What is a litigant in person and what are the latest developments?
A litigant in person is an individual, company or organisation who makes a claim without legal representation from a solicitor or barrister.
More recently there have been important developments which should be taken into account before going down this route. One of the most fundamental changes is from the recent cases of Barton v Wright Hassall and Reynard v Fox. Both of these cases have shown that litigants in person (“LiP”) cannot be given “special dispensation” when interpreting the court rules and cannot expect “the law to bend to suit their circumstances”. There has, in the past, in some cases been some leniency for LiP’s as they were not legally trained and would not be expected to know the law.
Why might this be changing?
In the Supreme Court case of Barton v Wright Hassall [2018], the Claimant (who was a LiP) served a claim form on the Defendant’s solicitors by email on the last day for service. This was done without first checking that they were prepared to accept the forms by e-mail. It is commonly known amongst lawyers and people working in the law that unless someone agrees to accept information and documentation by email, it will not be considered to be “good service”. The Defendant’s solicitors argued that they did not accept service by email and as such the claim form had expired unserved, resulting in the claim becoming statute barred.
The Supreme Court held that:
‘Unless the rules and practice directions are particularly inaccessible or obscure, it is reasonable to expect a litigant in person to familiarise himself with the rules which apply to any step he is about to take.’
In other words, if someone is acting as a litigant in person they should get to know the procedures of what they are doing.
Lord Sumption in Barton acknowledged that
“litigating in person is not always a matter of choice with the unavailability of legal aid and conditional fee agreements being restricted, some litigants have little choice but to represent themselves”, and whilst “their lack of representation will often justify making allowances in making case management decision and in conducting hearings. But it will not usually justify applying to litigants in person a lower standard of compliance with rules or orders of the court […] Any advantage enjoyed by litigants in person imposes a corresponding disadvantage on the other side, which may be significant”
Again this means that even though there are reasons in which people are not able to have legal representation the Court has to remain fair and not be too lenient on LIP’s to give an unfair advantage.
Another important decision was the subsequent case of Reynard v Fox [2018]. This was a case where the Claimant (a LiP) had been made bankrupt and attempted to bring a claim for damages (for breach of contract and in negligence) over the handling of his bankruptcy proceeding. He had however failed to pursue the claim under the correct section of the Insolvency Act 1986 or by following the correct procedure. The Defendant’s solicitors, therefore, applied for the claim to be struck out. The Claimant argued that it would be unjust if his claim was struck out because he was a litigant in person and ‘didn’t have a detailed knowledge of insolvency regulations’. HHJ Matthews described the Claimant as an “intelligent and articulate litigant” who had learned a great deal about insolvency law and civil procedure and he could see “no injustice arising merely from the fact that the claimant was a litigant in person”.
What does this mean to Litigants in Person?
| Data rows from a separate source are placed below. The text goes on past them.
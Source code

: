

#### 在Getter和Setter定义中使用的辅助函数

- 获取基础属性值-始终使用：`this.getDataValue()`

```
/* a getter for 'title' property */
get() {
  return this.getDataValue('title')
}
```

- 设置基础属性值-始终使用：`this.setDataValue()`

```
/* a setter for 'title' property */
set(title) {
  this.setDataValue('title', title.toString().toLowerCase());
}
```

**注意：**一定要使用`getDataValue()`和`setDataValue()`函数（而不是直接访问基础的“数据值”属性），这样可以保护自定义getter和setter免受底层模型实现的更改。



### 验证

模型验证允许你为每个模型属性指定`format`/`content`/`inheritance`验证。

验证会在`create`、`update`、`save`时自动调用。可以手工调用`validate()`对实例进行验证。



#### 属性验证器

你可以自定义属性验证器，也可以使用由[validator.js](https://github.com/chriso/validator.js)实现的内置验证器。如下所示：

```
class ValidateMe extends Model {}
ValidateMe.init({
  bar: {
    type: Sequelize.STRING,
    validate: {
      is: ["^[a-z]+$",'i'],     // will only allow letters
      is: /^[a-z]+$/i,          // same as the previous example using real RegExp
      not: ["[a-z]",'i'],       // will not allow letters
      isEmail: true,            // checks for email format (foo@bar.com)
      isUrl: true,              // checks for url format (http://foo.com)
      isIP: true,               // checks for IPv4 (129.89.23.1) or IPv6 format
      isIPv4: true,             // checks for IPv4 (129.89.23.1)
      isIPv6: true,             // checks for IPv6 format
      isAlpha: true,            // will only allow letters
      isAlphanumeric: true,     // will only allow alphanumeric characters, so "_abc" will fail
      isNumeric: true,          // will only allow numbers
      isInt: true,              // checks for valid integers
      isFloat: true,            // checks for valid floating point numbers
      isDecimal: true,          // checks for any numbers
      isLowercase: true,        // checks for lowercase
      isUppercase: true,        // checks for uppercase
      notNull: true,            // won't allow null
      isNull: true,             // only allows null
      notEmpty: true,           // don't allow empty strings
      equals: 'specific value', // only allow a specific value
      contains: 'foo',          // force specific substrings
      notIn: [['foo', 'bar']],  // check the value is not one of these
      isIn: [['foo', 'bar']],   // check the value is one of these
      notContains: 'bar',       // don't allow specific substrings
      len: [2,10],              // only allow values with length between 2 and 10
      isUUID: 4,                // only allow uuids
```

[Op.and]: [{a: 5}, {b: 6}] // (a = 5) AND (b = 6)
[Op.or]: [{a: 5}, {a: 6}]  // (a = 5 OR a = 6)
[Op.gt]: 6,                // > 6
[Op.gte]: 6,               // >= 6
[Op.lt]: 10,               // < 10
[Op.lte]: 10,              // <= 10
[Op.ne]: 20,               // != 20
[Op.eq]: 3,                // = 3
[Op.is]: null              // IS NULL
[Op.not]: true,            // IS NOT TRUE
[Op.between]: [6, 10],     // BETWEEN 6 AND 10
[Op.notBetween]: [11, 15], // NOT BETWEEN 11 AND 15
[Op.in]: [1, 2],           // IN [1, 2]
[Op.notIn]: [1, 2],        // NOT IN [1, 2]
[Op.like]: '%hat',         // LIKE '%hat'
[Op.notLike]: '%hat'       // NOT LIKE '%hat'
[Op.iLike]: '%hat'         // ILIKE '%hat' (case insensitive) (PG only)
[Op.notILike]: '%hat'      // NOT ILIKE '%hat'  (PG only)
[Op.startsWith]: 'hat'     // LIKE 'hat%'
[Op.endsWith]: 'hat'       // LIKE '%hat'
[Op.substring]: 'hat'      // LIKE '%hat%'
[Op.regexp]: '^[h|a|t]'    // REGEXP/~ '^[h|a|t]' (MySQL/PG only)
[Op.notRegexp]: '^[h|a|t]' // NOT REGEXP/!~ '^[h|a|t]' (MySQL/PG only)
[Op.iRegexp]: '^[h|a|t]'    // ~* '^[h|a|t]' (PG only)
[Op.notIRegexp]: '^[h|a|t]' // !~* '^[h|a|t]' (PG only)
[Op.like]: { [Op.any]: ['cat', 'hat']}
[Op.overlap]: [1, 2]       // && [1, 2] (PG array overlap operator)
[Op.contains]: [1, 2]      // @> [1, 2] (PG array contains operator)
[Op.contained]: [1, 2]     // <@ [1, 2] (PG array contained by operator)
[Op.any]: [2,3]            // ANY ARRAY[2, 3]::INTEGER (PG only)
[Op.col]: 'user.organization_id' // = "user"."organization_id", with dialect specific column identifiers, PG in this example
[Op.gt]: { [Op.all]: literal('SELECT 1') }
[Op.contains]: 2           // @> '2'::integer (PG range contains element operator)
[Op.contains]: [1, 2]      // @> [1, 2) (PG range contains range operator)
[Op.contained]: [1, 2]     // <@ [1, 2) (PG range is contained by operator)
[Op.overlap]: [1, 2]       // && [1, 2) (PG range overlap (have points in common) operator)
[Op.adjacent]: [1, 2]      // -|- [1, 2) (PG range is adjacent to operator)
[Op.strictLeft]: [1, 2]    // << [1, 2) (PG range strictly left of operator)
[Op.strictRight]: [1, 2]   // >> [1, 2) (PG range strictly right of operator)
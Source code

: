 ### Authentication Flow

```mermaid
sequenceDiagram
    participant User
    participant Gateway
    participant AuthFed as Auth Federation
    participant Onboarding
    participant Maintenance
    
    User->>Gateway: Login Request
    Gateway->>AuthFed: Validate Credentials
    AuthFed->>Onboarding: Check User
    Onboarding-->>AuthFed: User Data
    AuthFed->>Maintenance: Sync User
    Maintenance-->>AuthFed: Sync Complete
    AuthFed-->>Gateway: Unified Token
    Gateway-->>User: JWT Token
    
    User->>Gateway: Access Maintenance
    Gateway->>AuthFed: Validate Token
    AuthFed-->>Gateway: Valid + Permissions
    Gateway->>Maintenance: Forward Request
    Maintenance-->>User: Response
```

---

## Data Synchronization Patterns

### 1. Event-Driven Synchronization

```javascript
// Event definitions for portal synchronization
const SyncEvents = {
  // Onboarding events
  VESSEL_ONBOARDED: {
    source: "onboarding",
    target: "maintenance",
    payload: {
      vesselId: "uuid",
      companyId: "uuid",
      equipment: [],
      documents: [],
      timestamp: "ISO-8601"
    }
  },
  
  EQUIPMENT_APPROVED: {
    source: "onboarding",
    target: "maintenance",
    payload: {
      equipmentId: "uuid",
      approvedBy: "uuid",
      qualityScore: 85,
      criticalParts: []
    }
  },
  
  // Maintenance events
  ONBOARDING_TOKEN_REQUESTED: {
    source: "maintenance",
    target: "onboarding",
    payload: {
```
Since the changes to legal aid which limited to the scope of eligibility, the rise in small claims and the restructuring of conditional fee agreements, it is no surprise that the number of litigants representing themselves within Court proceedings has risen sharply.
Whilst, LiPs may find that they have no choice but to represent themselves for the above reasons, they should tread carefully going forward as any advantage given to a LiP by the Court must be seen in context and weighed up against any disadvantage to their opponent.
In practice, what we see occur is that LiPs trying to litigate themselves will sometimes (intentionally or otherwise) make matters worse which could have been avoided had prompt legal advice been sought at the outset.